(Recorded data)
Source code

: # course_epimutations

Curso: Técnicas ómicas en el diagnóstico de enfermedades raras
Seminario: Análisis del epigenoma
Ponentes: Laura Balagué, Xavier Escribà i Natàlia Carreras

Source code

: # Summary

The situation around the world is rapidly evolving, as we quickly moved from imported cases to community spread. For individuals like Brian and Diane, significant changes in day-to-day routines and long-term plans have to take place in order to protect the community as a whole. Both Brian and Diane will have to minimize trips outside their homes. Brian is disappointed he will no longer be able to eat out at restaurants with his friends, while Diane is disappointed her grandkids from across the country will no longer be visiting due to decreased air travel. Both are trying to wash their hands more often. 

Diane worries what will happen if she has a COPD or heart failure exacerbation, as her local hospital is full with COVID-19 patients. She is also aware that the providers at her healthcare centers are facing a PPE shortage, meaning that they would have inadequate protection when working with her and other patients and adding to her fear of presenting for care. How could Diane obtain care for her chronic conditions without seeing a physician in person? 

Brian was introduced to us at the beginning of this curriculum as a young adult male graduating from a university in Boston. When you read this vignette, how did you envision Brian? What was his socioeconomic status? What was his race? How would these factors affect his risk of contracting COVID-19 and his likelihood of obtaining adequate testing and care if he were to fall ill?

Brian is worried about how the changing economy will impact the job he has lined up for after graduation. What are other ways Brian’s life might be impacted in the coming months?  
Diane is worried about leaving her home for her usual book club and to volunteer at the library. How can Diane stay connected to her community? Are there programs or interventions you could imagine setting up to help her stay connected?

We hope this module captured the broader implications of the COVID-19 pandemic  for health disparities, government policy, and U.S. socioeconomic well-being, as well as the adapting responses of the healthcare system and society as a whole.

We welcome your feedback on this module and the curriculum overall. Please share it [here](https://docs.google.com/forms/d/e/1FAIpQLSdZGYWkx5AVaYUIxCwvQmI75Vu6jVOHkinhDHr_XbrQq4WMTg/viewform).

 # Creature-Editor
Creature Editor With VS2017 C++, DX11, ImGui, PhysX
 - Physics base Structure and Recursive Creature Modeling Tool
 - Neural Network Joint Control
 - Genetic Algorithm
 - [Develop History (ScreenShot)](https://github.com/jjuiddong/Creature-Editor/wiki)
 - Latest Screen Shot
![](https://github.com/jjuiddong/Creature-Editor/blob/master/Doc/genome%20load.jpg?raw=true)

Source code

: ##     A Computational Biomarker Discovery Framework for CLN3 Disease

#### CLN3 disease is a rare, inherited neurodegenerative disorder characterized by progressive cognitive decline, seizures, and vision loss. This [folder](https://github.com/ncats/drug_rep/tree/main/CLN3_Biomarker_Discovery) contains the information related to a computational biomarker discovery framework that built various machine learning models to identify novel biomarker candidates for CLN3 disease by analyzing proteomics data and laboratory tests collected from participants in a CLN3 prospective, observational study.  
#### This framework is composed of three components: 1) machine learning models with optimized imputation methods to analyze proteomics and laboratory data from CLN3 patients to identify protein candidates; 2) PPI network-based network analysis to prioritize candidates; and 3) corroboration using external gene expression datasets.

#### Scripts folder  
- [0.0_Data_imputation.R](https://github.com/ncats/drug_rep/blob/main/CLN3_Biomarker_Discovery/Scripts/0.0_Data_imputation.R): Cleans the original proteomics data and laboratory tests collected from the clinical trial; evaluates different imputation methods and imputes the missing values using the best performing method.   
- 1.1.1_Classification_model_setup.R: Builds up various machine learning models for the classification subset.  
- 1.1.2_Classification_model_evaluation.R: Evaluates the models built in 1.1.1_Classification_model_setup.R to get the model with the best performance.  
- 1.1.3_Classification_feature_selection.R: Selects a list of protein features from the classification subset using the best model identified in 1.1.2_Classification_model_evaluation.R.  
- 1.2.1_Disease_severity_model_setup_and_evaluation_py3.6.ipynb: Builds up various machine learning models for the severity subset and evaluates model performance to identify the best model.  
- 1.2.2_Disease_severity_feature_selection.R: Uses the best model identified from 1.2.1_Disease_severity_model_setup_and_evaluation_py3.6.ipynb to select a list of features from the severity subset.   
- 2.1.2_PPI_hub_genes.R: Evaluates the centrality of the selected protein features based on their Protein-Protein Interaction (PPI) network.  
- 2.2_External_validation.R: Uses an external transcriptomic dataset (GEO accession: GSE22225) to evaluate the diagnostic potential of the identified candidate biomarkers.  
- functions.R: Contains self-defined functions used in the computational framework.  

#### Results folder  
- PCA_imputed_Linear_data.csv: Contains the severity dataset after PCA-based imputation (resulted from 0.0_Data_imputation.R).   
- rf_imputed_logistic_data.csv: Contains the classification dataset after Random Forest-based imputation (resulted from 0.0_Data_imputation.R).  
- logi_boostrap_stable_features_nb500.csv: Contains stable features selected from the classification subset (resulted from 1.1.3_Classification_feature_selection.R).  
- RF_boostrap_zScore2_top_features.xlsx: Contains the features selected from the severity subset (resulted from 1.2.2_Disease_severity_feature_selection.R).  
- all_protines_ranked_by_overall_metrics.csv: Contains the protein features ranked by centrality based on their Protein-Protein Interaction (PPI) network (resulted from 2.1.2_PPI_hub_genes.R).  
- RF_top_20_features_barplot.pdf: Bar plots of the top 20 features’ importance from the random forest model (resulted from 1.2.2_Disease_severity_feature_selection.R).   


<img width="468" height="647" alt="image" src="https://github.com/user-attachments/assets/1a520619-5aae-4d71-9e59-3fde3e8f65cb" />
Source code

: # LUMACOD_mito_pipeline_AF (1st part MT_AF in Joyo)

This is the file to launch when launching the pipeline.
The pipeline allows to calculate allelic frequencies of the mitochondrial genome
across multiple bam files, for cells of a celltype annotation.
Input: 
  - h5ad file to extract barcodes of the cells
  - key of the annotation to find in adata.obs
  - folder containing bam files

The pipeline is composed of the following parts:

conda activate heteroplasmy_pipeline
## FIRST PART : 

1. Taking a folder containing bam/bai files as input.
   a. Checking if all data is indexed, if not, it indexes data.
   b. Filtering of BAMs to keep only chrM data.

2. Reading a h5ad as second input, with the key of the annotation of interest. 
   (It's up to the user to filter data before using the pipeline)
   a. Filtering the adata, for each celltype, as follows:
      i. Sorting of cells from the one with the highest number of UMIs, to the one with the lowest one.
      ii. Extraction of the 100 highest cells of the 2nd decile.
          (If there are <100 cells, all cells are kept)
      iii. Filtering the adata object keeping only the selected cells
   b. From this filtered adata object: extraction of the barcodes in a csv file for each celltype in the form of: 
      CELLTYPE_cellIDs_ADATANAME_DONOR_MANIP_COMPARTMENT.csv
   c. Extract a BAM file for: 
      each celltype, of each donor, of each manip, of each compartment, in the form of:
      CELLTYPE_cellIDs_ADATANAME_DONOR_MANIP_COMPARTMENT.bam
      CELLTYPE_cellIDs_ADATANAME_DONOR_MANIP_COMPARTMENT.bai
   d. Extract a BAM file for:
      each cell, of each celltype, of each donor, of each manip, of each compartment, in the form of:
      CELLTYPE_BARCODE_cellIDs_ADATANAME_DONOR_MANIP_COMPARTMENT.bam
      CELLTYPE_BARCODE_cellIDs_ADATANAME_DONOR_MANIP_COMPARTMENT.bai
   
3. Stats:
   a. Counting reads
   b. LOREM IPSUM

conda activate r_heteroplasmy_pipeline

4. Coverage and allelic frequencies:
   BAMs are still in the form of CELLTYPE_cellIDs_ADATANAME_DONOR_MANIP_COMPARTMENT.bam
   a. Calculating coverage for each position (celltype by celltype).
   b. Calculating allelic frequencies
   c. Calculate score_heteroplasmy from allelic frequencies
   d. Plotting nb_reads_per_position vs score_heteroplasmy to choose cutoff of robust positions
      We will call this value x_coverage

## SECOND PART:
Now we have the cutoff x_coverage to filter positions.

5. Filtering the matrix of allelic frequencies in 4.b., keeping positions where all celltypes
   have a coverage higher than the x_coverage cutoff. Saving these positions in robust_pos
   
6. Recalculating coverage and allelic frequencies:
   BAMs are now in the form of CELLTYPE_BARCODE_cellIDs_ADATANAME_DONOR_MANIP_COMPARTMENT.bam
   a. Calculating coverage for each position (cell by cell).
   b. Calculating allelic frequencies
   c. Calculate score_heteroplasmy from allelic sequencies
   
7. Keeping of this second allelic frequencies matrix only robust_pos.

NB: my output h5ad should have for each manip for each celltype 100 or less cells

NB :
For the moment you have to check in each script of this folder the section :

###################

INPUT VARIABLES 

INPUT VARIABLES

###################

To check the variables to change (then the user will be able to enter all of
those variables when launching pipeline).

▶ EXERCISE OBJECTIVE: Once you find the string "centrality" in a line of the records, copy that line.

▶ RESULT FOR THIS TASK:
- 2.1.2_PPI_hub_genes.R: Evaluates the centrality of the selected protein features based on their Protein-Protein Interaction (PPI) network.  
- all_protines_ranked_by_overall_metrics.csv: Contains the protein features ranked by centrality based on their Protein-Protein Interaction (PPI) network (resulted from 2.1.2_PPI_hub_genes.R).  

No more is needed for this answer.